▶ **EXERCISE DESCRIPTION**
Go through the following data and transcribe exactly the stretch of lines from the one holding "既存のデータに新しいデータを追加します。データの重複があった場合は、古いデータが残されます。" to the one holding "実績データを削除します。削除すると元には戻せません。", both included.
─── SUPPLIED DATA ───
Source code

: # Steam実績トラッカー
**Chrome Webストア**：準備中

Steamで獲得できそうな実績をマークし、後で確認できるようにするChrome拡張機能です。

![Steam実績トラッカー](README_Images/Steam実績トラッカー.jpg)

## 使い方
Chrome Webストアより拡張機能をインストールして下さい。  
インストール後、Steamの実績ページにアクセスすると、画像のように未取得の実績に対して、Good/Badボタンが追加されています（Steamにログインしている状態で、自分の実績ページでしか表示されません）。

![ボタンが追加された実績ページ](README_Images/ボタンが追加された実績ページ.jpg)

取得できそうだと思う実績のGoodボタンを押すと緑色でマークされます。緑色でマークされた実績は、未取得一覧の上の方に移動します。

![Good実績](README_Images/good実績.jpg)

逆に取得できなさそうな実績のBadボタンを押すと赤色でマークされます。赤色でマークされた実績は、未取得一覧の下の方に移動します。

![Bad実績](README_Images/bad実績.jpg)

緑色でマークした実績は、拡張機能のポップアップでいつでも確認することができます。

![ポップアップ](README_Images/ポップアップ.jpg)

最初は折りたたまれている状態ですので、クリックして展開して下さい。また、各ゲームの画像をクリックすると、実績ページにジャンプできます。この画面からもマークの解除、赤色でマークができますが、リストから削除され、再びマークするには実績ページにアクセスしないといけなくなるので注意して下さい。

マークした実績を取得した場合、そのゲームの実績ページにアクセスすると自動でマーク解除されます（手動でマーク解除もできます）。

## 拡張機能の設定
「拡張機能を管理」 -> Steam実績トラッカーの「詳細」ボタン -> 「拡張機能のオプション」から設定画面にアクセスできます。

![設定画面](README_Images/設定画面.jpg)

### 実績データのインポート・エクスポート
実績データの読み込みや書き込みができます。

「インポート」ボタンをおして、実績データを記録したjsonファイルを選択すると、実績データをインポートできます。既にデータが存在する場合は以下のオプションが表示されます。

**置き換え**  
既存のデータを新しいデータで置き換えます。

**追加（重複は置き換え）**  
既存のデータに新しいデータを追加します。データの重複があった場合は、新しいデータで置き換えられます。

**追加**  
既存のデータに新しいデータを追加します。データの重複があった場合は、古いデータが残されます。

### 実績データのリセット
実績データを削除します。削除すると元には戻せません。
───
─── SUPPLIED DATA ───
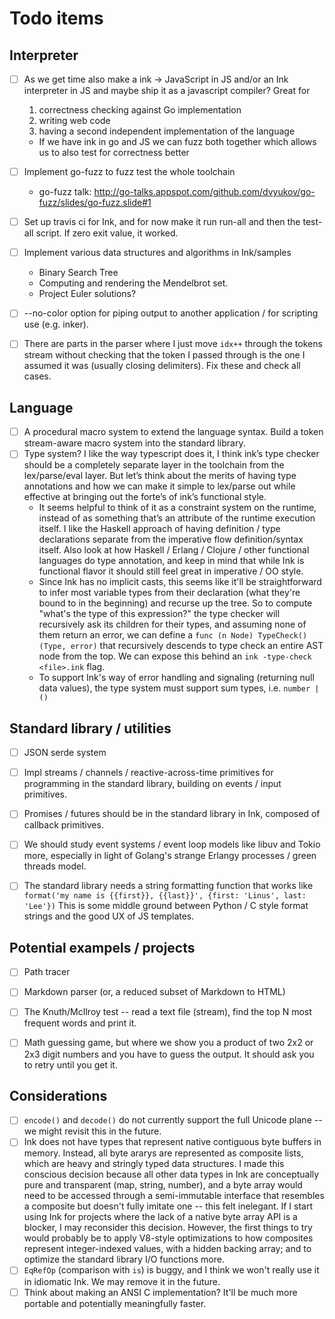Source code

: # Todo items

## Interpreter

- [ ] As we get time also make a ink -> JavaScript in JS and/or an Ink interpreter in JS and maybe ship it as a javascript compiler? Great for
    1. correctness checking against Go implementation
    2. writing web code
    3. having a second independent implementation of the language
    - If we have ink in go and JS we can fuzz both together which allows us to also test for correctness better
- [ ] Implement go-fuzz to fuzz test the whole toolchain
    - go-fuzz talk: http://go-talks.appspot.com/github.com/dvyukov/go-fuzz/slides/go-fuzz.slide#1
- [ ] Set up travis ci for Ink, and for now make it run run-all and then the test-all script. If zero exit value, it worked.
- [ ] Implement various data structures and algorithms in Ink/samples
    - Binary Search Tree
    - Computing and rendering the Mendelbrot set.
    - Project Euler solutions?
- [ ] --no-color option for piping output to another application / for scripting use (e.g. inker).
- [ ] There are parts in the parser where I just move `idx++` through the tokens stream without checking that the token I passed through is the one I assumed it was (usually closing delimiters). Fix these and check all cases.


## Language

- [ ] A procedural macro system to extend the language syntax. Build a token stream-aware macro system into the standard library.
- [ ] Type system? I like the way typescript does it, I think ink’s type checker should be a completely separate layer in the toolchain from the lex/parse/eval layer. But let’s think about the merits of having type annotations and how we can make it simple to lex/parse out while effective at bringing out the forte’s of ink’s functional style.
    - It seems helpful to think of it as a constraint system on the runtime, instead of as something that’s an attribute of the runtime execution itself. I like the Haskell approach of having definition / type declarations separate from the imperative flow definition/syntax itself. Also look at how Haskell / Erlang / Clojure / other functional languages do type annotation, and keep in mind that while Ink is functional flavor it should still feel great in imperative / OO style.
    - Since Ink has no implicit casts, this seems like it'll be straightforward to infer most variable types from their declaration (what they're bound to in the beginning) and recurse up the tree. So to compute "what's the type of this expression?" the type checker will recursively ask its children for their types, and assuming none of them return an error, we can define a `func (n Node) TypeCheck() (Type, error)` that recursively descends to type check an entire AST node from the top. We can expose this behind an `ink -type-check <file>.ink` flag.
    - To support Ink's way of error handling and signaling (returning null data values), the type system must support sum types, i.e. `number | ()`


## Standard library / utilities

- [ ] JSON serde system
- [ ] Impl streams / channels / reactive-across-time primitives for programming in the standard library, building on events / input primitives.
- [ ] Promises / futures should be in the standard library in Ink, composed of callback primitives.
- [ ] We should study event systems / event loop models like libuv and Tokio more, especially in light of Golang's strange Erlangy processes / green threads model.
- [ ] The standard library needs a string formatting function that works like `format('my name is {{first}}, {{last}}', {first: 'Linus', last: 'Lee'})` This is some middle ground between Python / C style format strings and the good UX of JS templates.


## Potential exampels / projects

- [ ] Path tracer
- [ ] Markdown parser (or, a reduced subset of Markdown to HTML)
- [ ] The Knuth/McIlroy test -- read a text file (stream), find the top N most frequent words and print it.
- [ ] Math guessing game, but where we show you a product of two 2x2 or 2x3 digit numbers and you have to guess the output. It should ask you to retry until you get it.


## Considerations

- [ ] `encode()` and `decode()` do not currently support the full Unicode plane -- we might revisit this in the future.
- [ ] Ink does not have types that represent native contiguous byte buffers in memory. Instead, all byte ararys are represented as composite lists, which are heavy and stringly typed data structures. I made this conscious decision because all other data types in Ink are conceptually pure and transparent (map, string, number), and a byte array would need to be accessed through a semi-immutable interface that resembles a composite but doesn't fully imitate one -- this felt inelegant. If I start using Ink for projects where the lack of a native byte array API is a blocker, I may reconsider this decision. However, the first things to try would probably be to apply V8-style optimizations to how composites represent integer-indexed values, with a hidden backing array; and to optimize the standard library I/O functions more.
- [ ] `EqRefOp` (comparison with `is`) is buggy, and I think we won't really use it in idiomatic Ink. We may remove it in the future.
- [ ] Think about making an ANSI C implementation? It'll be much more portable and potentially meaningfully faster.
───
─── SUPPLIED DATA ───
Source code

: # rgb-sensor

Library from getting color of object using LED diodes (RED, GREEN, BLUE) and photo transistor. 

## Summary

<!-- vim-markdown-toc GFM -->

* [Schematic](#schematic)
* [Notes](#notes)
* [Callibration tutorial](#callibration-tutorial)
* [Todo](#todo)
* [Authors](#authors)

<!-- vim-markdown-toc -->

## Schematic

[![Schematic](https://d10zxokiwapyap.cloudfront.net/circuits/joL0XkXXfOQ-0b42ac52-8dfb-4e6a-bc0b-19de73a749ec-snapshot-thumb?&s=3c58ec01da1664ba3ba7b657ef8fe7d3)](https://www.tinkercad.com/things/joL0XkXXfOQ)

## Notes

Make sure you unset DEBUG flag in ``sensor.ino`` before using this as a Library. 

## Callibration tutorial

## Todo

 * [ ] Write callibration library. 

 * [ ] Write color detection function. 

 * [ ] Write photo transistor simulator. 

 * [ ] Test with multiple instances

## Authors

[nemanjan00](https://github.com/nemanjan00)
───
▶ **THE ANSWER**
既存のデータに新しいデータを追加します。データの重複があった場合は、古いデータが残されます。

### 実績データのリセット
実績データを削除します。削除すると元には戻せません。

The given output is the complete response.